Every record should be written out again in full, with no character altered.
---------- RECORD SET ----------
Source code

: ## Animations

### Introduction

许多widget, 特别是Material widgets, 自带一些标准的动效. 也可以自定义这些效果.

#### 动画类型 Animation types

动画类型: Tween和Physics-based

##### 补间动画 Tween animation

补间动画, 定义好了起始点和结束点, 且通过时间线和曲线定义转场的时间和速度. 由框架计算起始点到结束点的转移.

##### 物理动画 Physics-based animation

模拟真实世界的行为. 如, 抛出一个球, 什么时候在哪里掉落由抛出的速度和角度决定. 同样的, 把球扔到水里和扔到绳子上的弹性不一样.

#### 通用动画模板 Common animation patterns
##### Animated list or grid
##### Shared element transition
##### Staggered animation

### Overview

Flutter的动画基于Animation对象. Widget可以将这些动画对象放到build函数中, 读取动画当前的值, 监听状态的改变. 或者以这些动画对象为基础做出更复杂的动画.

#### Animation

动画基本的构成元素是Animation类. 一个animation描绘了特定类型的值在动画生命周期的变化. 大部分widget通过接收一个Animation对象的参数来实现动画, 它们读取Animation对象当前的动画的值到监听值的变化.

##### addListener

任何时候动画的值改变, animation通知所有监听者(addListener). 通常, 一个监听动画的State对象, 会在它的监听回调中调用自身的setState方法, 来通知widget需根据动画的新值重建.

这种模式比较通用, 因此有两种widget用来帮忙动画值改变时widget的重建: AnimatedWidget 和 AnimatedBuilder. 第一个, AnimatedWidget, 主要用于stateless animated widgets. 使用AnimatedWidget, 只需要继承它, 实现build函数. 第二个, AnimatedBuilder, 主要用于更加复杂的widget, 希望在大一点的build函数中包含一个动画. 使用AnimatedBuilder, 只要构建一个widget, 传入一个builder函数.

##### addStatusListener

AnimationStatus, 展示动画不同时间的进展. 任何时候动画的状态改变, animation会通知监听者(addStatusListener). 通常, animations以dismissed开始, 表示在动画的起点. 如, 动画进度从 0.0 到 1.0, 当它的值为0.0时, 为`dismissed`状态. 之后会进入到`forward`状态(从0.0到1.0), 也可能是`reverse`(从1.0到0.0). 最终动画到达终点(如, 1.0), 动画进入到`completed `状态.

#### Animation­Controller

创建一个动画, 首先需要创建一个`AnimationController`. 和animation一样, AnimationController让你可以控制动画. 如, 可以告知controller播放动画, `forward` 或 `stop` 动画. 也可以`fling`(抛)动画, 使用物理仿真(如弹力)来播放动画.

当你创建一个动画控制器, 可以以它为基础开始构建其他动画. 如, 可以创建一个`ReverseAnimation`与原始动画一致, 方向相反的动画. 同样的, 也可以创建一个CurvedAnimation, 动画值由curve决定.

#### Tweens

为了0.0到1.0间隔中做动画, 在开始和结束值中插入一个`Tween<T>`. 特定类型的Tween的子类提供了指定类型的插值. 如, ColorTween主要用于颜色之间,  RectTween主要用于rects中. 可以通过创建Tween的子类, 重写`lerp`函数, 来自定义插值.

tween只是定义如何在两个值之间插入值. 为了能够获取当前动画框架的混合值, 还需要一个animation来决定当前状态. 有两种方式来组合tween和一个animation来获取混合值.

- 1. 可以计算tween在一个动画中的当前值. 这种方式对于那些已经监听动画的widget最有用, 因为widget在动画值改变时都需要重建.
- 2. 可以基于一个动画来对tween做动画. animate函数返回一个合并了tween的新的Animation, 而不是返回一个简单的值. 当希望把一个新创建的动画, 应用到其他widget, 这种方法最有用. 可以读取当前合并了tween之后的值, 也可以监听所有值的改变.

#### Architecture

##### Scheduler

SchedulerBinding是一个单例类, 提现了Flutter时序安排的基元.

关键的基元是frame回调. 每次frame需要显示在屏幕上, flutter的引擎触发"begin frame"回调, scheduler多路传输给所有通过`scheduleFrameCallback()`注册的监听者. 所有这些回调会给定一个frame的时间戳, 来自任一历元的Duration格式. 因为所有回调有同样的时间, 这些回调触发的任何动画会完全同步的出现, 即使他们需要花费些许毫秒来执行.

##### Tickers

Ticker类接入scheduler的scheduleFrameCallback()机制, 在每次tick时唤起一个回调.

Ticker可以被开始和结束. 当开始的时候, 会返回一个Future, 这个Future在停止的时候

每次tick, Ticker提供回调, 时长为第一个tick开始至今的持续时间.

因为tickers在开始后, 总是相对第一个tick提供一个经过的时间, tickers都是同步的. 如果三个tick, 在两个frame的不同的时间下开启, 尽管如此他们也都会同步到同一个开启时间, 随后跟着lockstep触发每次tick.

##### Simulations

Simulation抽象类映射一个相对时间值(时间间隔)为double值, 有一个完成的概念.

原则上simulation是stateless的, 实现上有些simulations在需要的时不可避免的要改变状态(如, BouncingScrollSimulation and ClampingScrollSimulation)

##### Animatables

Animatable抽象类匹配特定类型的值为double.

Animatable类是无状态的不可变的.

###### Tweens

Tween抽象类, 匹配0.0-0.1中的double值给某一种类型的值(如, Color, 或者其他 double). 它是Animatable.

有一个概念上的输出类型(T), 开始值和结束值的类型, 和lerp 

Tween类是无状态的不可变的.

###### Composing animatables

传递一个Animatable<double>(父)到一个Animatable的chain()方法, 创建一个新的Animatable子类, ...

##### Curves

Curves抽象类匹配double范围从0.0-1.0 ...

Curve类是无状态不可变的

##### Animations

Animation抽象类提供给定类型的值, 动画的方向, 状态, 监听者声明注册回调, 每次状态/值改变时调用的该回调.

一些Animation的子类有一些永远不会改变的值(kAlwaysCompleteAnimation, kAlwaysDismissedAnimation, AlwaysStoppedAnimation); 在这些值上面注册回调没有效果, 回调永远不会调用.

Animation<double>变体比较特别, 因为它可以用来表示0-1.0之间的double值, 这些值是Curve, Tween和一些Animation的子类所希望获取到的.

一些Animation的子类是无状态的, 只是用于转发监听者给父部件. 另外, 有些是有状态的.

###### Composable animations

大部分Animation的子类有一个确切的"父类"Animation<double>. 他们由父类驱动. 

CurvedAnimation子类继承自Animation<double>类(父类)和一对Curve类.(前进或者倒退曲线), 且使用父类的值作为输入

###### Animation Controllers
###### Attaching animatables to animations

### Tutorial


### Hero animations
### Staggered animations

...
----------
COMPLETED TASK =
Source code

: ## Animations

### Introduction

许多widget, 特别是Material widgets, 自带一些标准的动效. 也可以自定义这些效果.

#### 动画类型 Animation types

动画类型: Tween和Physics-based

##### 补间动画 Tween animation

补间动画, 定义好了起始点和结束点, 且通过时间线和曲线定义转场的时间和速度. 由框架计算起始点到结束点的转移.

##### 物理动画 Physics-based animation

模拟真实世界的行为. 如, 抛出一个球, 什么时候在哪里掉落由抛出的速度和角度决定. 同样的, 把球扔到水里和扔到绳子上的弹性不一样.

#### 通用动画模板 Common animation patterns
##### Animated list or grid
##### Shared element transition
##### Staggered animation

### Overview

Flutter的动画基于Animation对象. Widget可以将这些动画对象放到build函数中, 读取动画当前的值, 监听状态的改变. 或者以这些动画对象为基础做出更复杂的动画.

#### Animation

动画基本的构成元素是Animation类. 一个animation描绘了特定类型的值在动画生命周期的变化. 大部分widget通过接收一个Animation对象的参数来实现动画, 它们读取Animation对象当前的动画的值到监听值的变化.

##### addListener

任何时候动画的值改变, animation通知所有监听者(addListener). 通常, 一个监听动画的State对象, 会在它的监听回调中调用自身的setState方法, 来通知widget需根据动画的新值重建.

这种模式比较通用, 因此有两种widget用来帮忙动画值改变时widget的重建: AnimatedWidget 和 AnimatedBuilder. 第一个, AnimatedWidget, 主要用于stateless animated widgets. 使用AnimatedWidget, 只需要继承它, 实现build函数. 第二个, AnimatedBuilder, 主要用于更加复杂的widget, 希望在大一点的build函数中包含一个动画. 使用AnimatedBuilder, 只要构建一个widget, 传入一个builder函数.

##### addStatusListener

AnimationStatus, 展示动画不同时间的进展. 任何时候动画的状态改变, animation会通知监听者(addStatusListener). 通常, animations以dismissed开始, 表示在动画的起点. 如, 动画进度从 0.0 到 1.0, 当它的值为0.0时, 为`dismissed`状态. 之后会进入到`forward`状态(从0.0到1.0), 也可能是`reverse`(从1.0到0.0). 最终动画到达终点(如, 1.0), 动画进入到`completed `状态.

#### Animation­Controller

创建一个动画, 首先需要创建一个`AnimationController`. 和animation一样, AnimationController让你可以控制动画. 如, 可以告知controller播放动画, `forward` 或 `stop` 动画. 也可以`fling`(抛)动画, 使用物理仿真(如弹力)来播放动画.

当你创建一个动画控制器, 可以以它为基础开始构建其他动画. 如, 可以创建一个`ReverseAnimation`与原始动画一致, 方向相反的动画. 同样的, 也可以创建一个CurvedAnimation, 动画值由curve决定.

#### Tweens

为了0.0到1.0间隔中做动画, 在开始和结束值中插入一个`Tween<T>`. 特定类型的Tween的子类提供了指定类型的插值. 如, ColorTween主要用于颜色之间,  RectTween主要用于rects中. 可以通过创建Tween的子类, 重写`lerp`函数, 来自定义插值.

tween只是定义如何在两个值之间插入值. 为了能够获取当前动画框架的混合值, 还需要一个animation来决定当前状态. 有两种方式来组合tween和一个animation来获取混合值.

- 1. 可以计算tween在一个动画中的当前值. 这种方式对于那些已经监听动画的widget最有用, 因为widget在动画值改变时都需要重建.
- 2. 可以基于一个动画来对tween做动画. animate函数返回一个合并了tween的新的Animation, 而不是返回一个简单的值. 当希望把一个新创建的动画, 应用到其他widget, 这种方法最有用. 可以读取当前合并了tween之后的值, 也可以监听所有值的改变.

#### Architecture

##### Scheduler

SchedulerBinding是一个单例类, 提现了Flutter时序安排的基元.

关键的基元是frame回调. 每次frame需要显示在屏幕上, flutter的引擎触发"begin frame"回调, scheduler多路传输给所有通过`scheduleFrameCallback()`注册的监听者. 所有这些回调会给定一个frame的时间戳, 来自任一历元的Duration格式. 因为所有回调有同样的时间, 这些回调触发的任何动画会完全同步的出现, 即使他们需要花费些许毫秒来执行.

##### Tickers

Ticker类接入scheduler的scheduleFrameCallback()机制, 在每次tick时唤起一个回调.

Ticker可以被开始和结束. 当开始的时候, 会返回一个Future, 这个Future在停止的时候

每次tick, Ticker提供回调, 时长为第一个tick开始至今的持续时间.

因为tickers在开始后, 总是相对第一个tick提供一个经过的时间, tickers都是同步的. 如果三个tick, 在两个frame的不同的时间下开启, 尽管如此他们也都会同步到同一个开启时间, 随后跟着lockstep触发每次tick.

##### Simulations

Simulation抽象类映射一个相对时间值(时间间隔)为double值, 有一个完成的概念.

原则上simulation是stateless的, 实现上有些simulations在需要的时不可避免的要改变状态(如, BouncingScrollSimulation and ClampingScrollSimulation)

##### Animatables

Animatable抽象类匹配特定类型的值为double.

Animatable类是无状态的不可变的.

###### Tweens

Tween抽象类, 匹配0.0-0.1中的double值给某一种类型的值(如, Color, 或者其他 double). 它是Animatable.

有一个概念上的输出类型(T), 开始值和结束值的类型, 和lerp 

Tween类是无状态的不可变的.

###### Composing animatables

传递一个Animatable<double>(父)到一个Animatable的chain()方法, 创建一个新的Animatable子类, ...

##### Curves

Curves抽象类匹配double范围从0.0-1.0 ...

Curve类是无状态不可变的

##### Animations

Animation抽象类提供给定类型的值, 动画的方向, 状态, 监听者声明注册回调, 每次状态/值改变时调用的该回调.

一些Animation的子类有一些永远不会改变的值(kAlwaysCompleteAnimation, kAlwaysDismissedAnimation, AlwaysStoppedAnimation); 在这些值上面注册回调没有效果, 回调永远不会调用.

Animation<double>变体比较特别, 因为它可以用来表示0-1.0之间的double值, 这些值是Curve, Tween和一些Animation的子类所希望获取到的.

一些Animation的子类是无状态的, 只是用于转发监听者给父部件. 另外, 有些是有状态的.

###### Composable animations

大部分Animation的子类有一个确切的"父类"Animation<double>. 他们由父类驱动. 

CurvedAnimation子类继承自Animation<double>类(父类)和一对Curve类.(前进或者倒退曲线), 且使用父类的值作为输入

###### Animation Controllers
###### Attaching animatables to animations

### Tutorial


### Hero animations
### Staggered animations

...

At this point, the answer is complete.